1. 16-bit NWFS 286, used in NetWare 2.x
2. 32-bit NWFS 386, used in NetWare 3.x through NetWare 6.x.

In NetWare 5 and above, Novell Storage Services (NSS, released in 1998), superseded the NWFS format.

The NWFS on-disk format was never publicly released by Novell, but it was released by former Novell engineers as an open source project on Windows, Linux, and DOS in 2000. The project contains a complete rewrite of the NetWare File System, publishes all of the file system internals, and is hosted on GitHub and GitLab.

The published specifications for 32-bit NWFS are:
- Maximum file size: 4 GB
- Maximum volume size: 1 TB
- Maximum files per volume: 2 million when using a single name space.
- Maximum files per server: 16 million
- Maximum directory entries: 16 million
- Maximum volumes per server: 64
- Maximum volumes per partition: 8
- Maximum open files per server: 100,000
- Maximum directory tree depth: 100 levels
- Characters used: ASCII double-byte
- Maximum extended attributes: 512
- Maximum data streams: 10
- Support for different name spaces: Microsoft Windows Long names (a.k.a. OS/2 namespace), Unix, Apple Macintosh
- Support for restoring deleted files (salvage)
- Support for journaling (Novell Transaction Tracking System a.k.a. TTS)
- Support for block suballocation, starting in NetWare 4.x

For larger files, the file system utilized a performance feature named Turbo FAT.

Transparent file compression was also supported, although this had a significant impact on the performance of file serving.

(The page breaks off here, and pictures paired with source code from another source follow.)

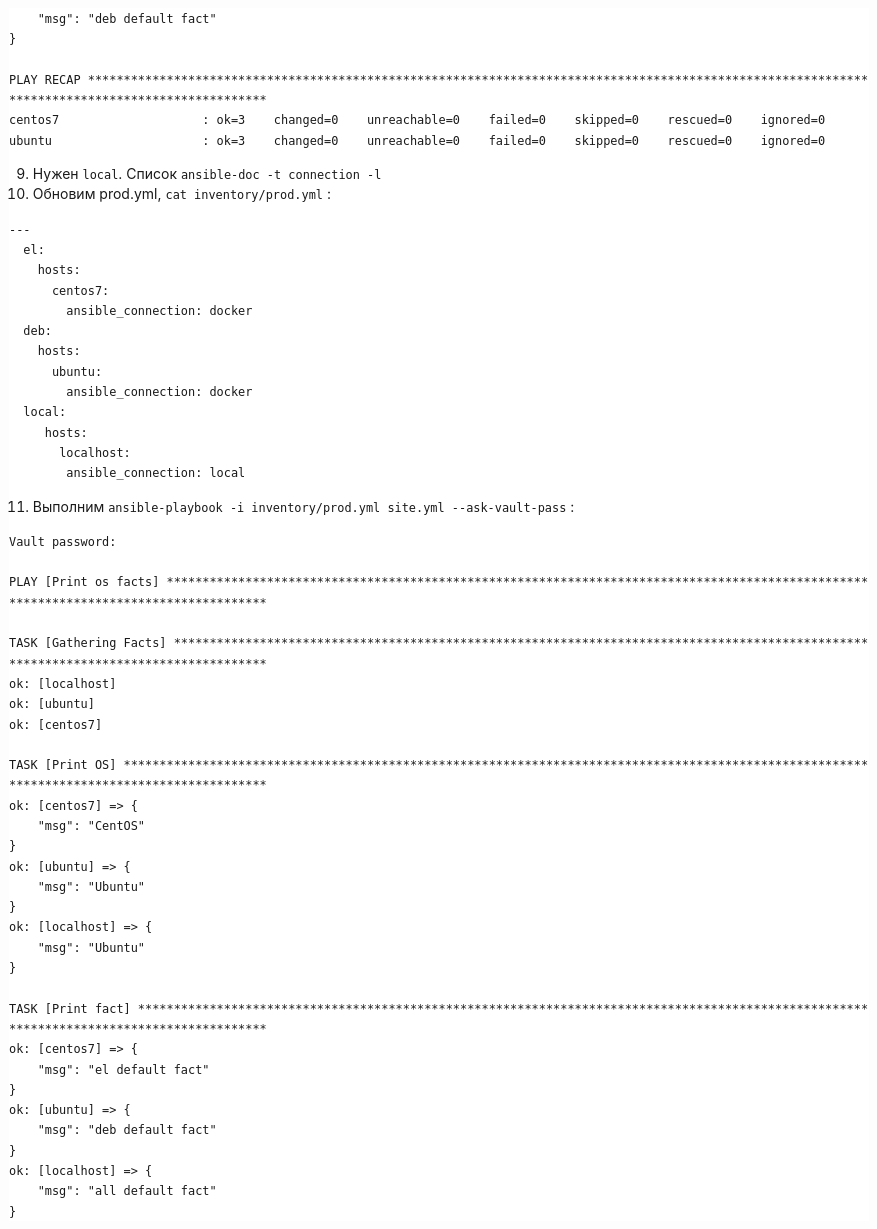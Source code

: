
 ```
    "msg": "deb default fact"
}

PLAY RECAP *************************************************************************************************************************************************
centos7                    : ok=3    changed=0    unreachable=0    failed=0    skipped=0    rescued=0    ignored=0
ubuntu                     : ok=3    changed=0    unreachable=0    failed=0    skipped=0    rescued=0    ignored=0
```
9. Нужен `local`. Список `ansible-doc -t connection -l`
10. Обновим prod.yml, `cat inventory/prod.yml` :
```
---
  el:
    hosts:
      centos7:
        ansible_connection: docker
  deb:
    hosts:
      ubuntu:
        ansible_connection: docker
  local:
     hosts:
       localhost:
        ansible_connection: local
```
11. Выполним `ansible-playbook -i inventory/prod.yml site.yml --ask-vault-pass` :
```
Vault password:

PLAY [Print os facts] **************************************************************************************************************************************

TASK [Gathering Facts] *************************************************************************************************************************************
ok: [localhost]
ok: [ubuntu]
ok: [centos7]

TASK [Print OS] ********************************************************************************************************************************************
ok: [centos7] => {
    "msg": "CentOS"
}
ok: [ubuntu] => {
    "msg": "Ubuntu"
}
ok: [localhost] => {
    "msg": "Ubuntu"
}

TASK [Print fact] ******************************************************************************************************************************************
ok: [centos7] => {
    "msg": "el default fact"
}
ok: [ubuntu] => {
    "msg": "deb default fact"
}
ok: [localhost] => {
    "msg": "all default fact"
}

```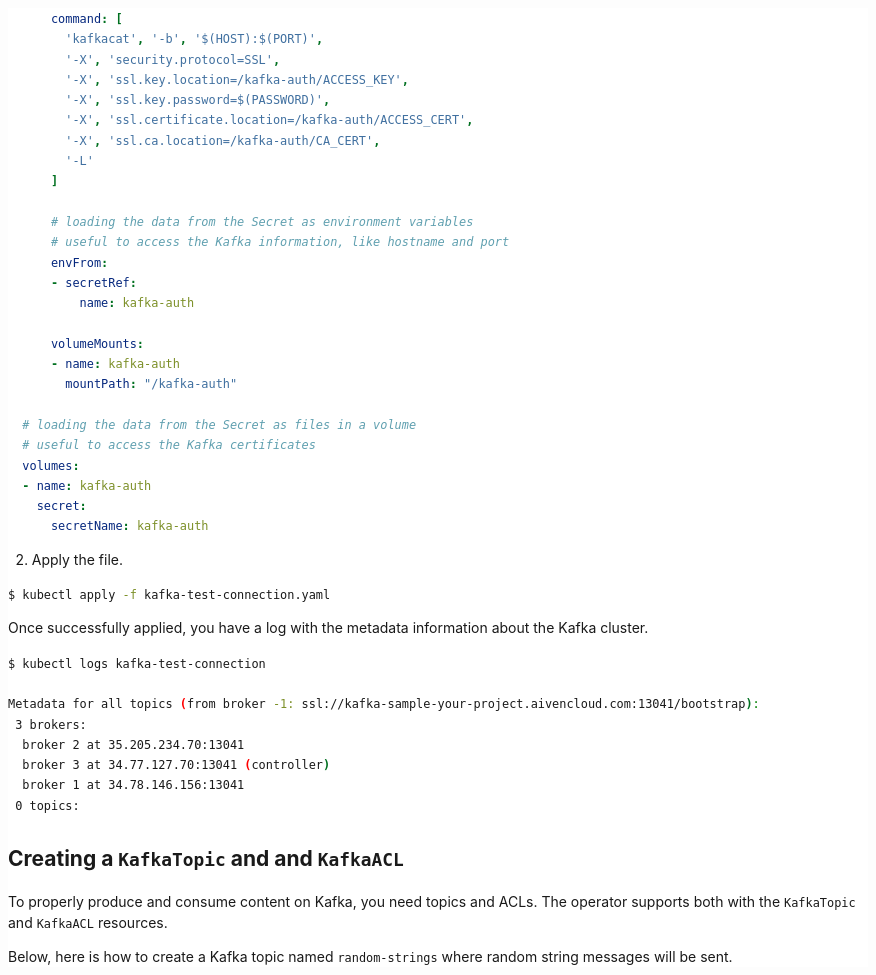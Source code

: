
 ```yaml
      command: [
        'kafkacat', '-b', '$(HOST):$(PORT)',
        '-X', 'security.protocol=SSL',
        '-X', 'ssl.key.location=/kafka-auth/ACCESS_KEY',
        '-X', 'ssl.key.password=$(PASSWORD)',
        '-X', 'ssl.certificate.location=/kafka-auth/ACCESS_CERT',
        '-X', 'ssl.ca.location=/kafka-auth/CA_CERT',
        '-L'
      ]
      
      # loading the data from the Secret as environment variables
      # useful to access the Kafka information, like hostname and port
      envFrom:
      - secretRef:
          name: kafka-auth

      volumeMounts:
      - name: kafka-auth
        mountPath: "/kafka-auth"

  # loading the data from the Secret as files in a volume
  # useful to access the Kafka certificates 
  volumes:
  - name: kafka-auth
    secret:
      secretName: kafka-auth
```

2. Apply the file.
```bash
$ kubectl apply -f kafka-test-connection.yaml
```

Once successfully applied, you have a log with the metadata information about the Kafka cluster.
```bash
$ kubectl logs kafka-test-connection 

Metadata for all topics (from broker -1: ssl://kafka-sample-your-project.aivencloud.com:13041/bootstrap):
 3 brokers:
  broker 2 at 35.205.234.70:13041
  broker 3 at 34.77.127.70:13041 (controller)
  broker 1 at 34.78.146.156:13041
 0 topics:
```

## Creating a `KafkaTopic` and and `KafkaACL`
To properly produce and consume content on Kafka, you need topics and ACLs. The operator supports both with the `KafkaTopic` and `KafkaACL` resources.

Below, here is how to create a Kafka topic named `random-strings` where random string messages will be sent.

Every name space requires its own separate directory entry for each file. While the maximum number of directory entries is 16,000,000, two resident name spaces would reduce the usable maximum number of directory entries to 8,000,000, and three to 5,333,333.

16-bit NWFS could handle volumes of up to 256 MB. However, its only name-space support was a dedicated API to handle Macintosh clients.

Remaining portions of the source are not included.